Directions:
Copy out the entries that follow, exactly as written.

Saved data entries
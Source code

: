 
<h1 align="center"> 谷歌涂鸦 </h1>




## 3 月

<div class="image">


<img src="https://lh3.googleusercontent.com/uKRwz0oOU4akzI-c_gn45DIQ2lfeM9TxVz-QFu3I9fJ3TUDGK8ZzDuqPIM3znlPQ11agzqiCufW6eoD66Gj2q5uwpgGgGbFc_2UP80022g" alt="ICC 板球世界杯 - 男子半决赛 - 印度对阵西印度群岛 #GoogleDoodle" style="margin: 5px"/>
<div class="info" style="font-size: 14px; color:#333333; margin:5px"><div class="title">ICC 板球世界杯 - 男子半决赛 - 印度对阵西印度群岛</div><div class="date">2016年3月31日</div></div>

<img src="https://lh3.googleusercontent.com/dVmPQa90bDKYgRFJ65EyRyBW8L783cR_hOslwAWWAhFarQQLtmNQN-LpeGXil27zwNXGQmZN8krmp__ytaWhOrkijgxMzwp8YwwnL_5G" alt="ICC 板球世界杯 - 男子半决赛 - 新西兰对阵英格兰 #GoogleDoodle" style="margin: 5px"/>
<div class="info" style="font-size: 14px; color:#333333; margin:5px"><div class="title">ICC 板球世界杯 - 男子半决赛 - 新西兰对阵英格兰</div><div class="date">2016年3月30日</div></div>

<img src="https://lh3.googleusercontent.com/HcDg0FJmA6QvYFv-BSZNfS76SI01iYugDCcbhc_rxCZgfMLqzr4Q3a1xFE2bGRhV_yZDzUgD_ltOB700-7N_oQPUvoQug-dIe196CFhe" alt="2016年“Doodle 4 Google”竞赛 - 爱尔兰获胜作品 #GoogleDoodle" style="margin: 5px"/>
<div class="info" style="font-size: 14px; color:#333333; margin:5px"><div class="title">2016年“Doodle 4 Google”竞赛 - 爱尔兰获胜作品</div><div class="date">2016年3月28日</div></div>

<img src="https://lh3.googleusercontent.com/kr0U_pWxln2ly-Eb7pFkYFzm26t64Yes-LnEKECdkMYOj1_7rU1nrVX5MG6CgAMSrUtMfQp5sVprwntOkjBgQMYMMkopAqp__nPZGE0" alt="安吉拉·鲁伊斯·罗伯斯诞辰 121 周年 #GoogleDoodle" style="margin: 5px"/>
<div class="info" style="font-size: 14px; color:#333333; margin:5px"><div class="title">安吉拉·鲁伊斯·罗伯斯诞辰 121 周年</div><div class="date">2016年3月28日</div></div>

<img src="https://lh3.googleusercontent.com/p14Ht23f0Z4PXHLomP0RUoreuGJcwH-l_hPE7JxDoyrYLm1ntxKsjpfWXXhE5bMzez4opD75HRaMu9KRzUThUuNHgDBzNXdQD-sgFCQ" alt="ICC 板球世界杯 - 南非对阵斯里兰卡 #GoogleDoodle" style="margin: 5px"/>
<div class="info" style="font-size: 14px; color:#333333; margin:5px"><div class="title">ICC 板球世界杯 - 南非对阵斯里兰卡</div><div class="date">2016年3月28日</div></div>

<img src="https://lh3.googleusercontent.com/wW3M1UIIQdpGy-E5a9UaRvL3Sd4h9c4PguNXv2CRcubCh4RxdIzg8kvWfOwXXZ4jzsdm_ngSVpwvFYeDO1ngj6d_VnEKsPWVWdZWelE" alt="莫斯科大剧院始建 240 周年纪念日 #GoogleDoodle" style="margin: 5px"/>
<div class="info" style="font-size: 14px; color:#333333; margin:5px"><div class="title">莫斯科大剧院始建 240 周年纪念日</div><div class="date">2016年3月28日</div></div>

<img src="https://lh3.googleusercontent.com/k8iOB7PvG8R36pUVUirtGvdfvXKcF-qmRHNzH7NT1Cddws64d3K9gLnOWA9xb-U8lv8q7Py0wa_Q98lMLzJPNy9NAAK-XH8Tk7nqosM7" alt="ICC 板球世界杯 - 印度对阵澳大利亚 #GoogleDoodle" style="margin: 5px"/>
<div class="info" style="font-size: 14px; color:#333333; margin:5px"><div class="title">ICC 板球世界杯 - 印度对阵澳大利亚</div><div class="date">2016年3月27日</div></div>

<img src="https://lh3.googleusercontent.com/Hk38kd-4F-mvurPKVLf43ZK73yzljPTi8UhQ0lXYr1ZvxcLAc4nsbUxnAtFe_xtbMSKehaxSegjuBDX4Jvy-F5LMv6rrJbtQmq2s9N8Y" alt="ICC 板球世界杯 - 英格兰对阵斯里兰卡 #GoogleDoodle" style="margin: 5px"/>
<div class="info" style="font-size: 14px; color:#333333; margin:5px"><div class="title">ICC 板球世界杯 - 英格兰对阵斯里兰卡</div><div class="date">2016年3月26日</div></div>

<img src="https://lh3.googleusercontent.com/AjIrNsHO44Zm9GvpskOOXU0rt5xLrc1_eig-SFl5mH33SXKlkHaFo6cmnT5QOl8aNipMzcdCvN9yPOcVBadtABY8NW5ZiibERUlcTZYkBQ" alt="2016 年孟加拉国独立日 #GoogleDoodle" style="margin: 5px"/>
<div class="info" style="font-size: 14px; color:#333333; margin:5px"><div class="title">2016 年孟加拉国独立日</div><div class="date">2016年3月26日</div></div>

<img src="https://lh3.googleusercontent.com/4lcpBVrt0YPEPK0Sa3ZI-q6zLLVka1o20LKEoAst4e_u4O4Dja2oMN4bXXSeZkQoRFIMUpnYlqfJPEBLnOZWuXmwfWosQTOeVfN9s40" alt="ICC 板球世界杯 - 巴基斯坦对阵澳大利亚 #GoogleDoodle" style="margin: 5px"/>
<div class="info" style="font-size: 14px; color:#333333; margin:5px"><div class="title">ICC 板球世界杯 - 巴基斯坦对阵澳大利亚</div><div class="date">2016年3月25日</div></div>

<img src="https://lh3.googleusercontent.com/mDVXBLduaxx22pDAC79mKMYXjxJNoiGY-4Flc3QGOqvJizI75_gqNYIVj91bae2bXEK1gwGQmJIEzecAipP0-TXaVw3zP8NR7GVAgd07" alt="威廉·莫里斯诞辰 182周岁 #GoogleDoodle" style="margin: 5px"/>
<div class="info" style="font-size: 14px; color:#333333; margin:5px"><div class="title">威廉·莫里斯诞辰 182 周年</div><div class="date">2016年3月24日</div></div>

Response:
Source code

: 
<h1 align="center"> 谷歌涂鸦 </h1>




## 3 月

<div class="image">


<img src="https://lh3.googleusercontent.com/uKRwz0oOU4akzI-c_gn45DIQ2lfeM9TxVz-QFu3I9fJ3TUDGK8ZzDuqPIM3znlPQ11agzqiCufW6eoD66Gj2q5uwpgGgGbFc_2UP80022g" alt="ICC 板球世界杯 - 男子半决赛 - 印度对阵西印度群岛 #GoogleDoodle" style="margin: 5px"/>
<div class="info" style="font-size: 14px; color:#333333; margin:5px"><div class="title">ICC 板球世界杯 - 男子半决赛 - 印度对阵西印度群岛</div><div class="date">2016年3月31日</div></div>

<img src="https://lh3.googleusercontent.com/dVmPQa90bDKYgRFJ65EyRyBW8L783cR_hOslwAWWAhFarQQLtmNQN-LpeGXil27zwNXGQmZN8krmp__ytaWhOrkijgxMzwp8YwwnL_5G" alt="ICC 板球世界杯 - 男子半决赛 - 新西兰对阵英格兰 #GoogleDoodle" style="margin: 5px"/>
<div class="info" style="font-size: 14px; color:#333333; margin:5px"><div class="title">ICC 板球世界杯 - 男子半决赛 - 新西兰对阵英格兰</div><div class="date">2016年3月30日</div></div>

<img src="https://lh3.googleusercontent.com/HcDg0FJmA6QvYFv-BSZNfS76SI01iYugDCcbhc_rxCZgfMLqzr4Q3a1xFE2bGRhV_yZDzUgD_ltOB700-7N_oQPUvoQug-dIe196CFhe" alt="2016年“Doodle 4 Google”竞赛 - 爱尔兰获胜作品 #GoogleDoodle" style="margin: 5px"/>
<div class="info" style="font-size: 14px; color:#333333; margin:5px"><div class="title">2016年“Doodle 4 Google”竞赛 - 爱尔兰获胜作品</div><div class="date">2016年3月28日</div></div>

<img src="https://lh3.googleusercontent.com/kr0U_pWxln2ly-Eb7pFkYFzm26t64Yes-LnEKECdkMYOj1_7rU1nrVX5MG6CgAMSrUtMfQp5sVprwntOkjBgQMYMMkopAqp__nPZGE0" alt="安吉拉·鲁伊斯·罗伯斯诞辰 121 周年 #GoogleDoodle" style="margin: 5px"/>
<div class="info" style="font-size: 14px; color:#333333; margin:5px"><div class="title">安吉拉·鲁伊斯·罗伯斯诞辰 121 周年</div><div class="date">2016年3月28日</div></div>

<img src="https://lh3.googleusercontent.com/p14Ht23f0Z4PXHLomP0RUoreuGJcwH-l_hPE7JxDoyrYLm1ntxKsjpfWXXhE5bMzez4opD75HRaMu9KRzUThUuNHgDBzNXdQD-sgFCQ" alt="ICC 板球世界杯 - 南非对阵斯里兰卡 #GoogleDoodle" style="margin: 5px"/>
<div class="info" style="font-size: 14px; color:#333333; margin:5px"><div class="title">ICC 板球世界杯 - 南非对阵斯里兰卡</div><div class="date">2016年3月28日</div></div>

<img src="https://lh3.googleusercontent.com/wW3M1UIIQdpGy-E5a9UaRvL3Sd4h9c4PguNXv2CRcubCh4RxdIzg8kvWfOwXXZ4jzsdm_ngSVpwvFYeDO1ngj6d_VnEKsPWVWdZWelE" alt="莫斯科大剧院始建 240 周年纪念日 #GoogleDoodle" style="margin: 5px"/>
<div class="info" style="font-size: 14px; color:#333333; margin:5px"><div class="title">莫斯科大剧院始建 240 周年纪念日</div><div class="date">2016年3月28日</div></div>

<img src="https://lh3.googleusercontent.com/k8iOB7PvG8R36pUVUirtGvdfvXKcF-qmRHNzH7NT1Cddws64d3K9gLnOWA9xb-U8lv8q7Py0wa_Q98lMLzJPNy9NAAK-XH8Tk7nqosM7" alt="ICC 板球世界杯 - 印度对阵澳大利亚 #GoogleDoodle" style="margin: 5px"/>
<div class="info" style="font-size: 14px; color:#333333; margin:5px"><div class="title">ICC 板球世界杯 - 印度对阵澳大利亚</div><div class="date">2016年3月27日</div></div>

<img src="https://lh3.googleusercontent.com/Hk38kd-4F-mvurPKVLf43ZK73yzljPTi8UhQ0lXYr1ZvxcLAc4nsbUxnAtFe_xtbMSKehaxSegjuBDX4Jvy-F5LMv6rrJbtQmq2s9N8Y" alt="ICC 板球世界杯 - 英格兰对阵斯里兰卡 #GoogleDoodle" style="margin: 5px"/>
<div class="info" style="font-size: 14px; color:#333333; margin:5px"><div class="title">ICC 板球世界杯 - 英格兰对阵斯里兰卡</div><div class="date">2016年3月26日</div></div>

<img src="https://lh3.googleusercontent.com/AjIrNsHO44Zm9GvpskOOXU0rt5xLrc1_eig-SFl5mH33SXKlkHaFo6cmnT5QOl8aNipMzcdCvN9yPOcVBadtABY8NW5ZiibERUlcTZYkBQ" alt="2016 年孟加拉国独立日 #GoogleDoodle" style="margin: 5px"/>
<div class="info" style="font-size: 14px; color:#333333; margin:5px"><div class="title">2016 年孟加拉国独立日</div><div class="date">2016年3月26日</div></div>

<img src="https://lh3.googleusercontent.com/4lcpBVrt0YPEPK0Sa3ZI-q6zLLVka1o20LKEoAst4e_u4O4Dja2oMN4bXXSeZkQoRFIMUpnYlqfJPEBLnOZWuXmwfWosQTOeVfN9s40" alt="ICC 板球世界杯 - 巴基斯坦对阵澳大利亚 #GoogleDoodle" style="margin: 5px"/>
<div class="info" style="font-size: 14px; color:#333333; margin:5px"><div class="title">ICC 板球世界杯 - 巴基斯坦对阵澳大利亚</div><div class="date">2016年3月25日</div></div>

<img src="https://lh3.googleusercontent.com/mDVXBLduaxx22pDAC79mKMYXjxJNoiGY-4Flc3QGOqvJizI75_gqNYIVj91bae2bXEK1gwGQmJIEzecAipP0-TXaVw3zP8NR7GVAgd07" alt="威廉·莫里斯诞辰 182周岁 #GoogleDoodle" style="margin: 5px"/>
<div class="info" style="font-size: 14px; color:#333333; margin:5px"><div class="title">威廉·莫里斯诞辰 182 周年</div><div class="date">2016年3月24日</div></div>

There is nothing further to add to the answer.